- [WHAT TO WORK ON]: Those lines of the data that hold the word "ptid" are to be copied out.

- [Dataset entries]:
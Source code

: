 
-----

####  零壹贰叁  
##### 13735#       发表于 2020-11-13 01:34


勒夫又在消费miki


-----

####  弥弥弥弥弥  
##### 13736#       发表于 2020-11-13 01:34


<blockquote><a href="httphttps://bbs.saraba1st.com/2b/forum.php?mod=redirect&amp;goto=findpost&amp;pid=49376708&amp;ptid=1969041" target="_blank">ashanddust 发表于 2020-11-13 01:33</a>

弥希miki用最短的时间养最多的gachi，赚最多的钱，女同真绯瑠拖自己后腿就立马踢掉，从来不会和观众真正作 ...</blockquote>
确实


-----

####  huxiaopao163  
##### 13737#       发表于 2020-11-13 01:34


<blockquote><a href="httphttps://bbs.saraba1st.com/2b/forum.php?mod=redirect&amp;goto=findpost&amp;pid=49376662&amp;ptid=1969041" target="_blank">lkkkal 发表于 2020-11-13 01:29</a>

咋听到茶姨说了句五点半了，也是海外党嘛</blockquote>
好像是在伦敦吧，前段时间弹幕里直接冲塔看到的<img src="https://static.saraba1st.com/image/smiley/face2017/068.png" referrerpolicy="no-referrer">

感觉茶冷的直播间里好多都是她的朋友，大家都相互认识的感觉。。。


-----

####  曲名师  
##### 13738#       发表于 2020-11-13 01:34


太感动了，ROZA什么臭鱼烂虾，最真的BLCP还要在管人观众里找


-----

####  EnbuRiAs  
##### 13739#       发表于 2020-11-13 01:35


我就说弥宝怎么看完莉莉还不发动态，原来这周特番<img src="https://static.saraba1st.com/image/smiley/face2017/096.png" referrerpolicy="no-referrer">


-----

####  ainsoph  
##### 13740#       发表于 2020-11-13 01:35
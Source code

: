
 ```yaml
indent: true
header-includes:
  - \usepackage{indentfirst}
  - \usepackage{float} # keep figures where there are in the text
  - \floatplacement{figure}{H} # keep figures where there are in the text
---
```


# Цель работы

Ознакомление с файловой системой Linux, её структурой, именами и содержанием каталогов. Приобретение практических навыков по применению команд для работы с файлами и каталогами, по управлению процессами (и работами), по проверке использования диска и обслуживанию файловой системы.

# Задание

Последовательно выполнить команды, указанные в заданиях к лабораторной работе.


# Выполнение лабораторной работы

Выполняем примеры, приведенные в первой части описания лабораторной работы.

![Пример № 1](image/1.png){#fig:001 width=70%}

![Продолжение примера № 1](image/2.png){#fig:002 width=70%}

- [RESPONSE]:
<blockquote><a href="httphttps://bbs.saraba1st.com/2b/forum.php?mod=redirect&amp;goto=findpost&amp;pid=49376708&amp;ptid=1969041" target="_blank">ashanddust 发表于 2020-11-13 01:33</a>
<blockquote><a href="httphttps://bbs.saraba1st.com/2b/forum.php?mod=redirect&amp;goto=findpost&amp;pid=49376662&amp;ptid=1969041" target="_blank">lkkkal 发表于 2020-11-13 01:29</a>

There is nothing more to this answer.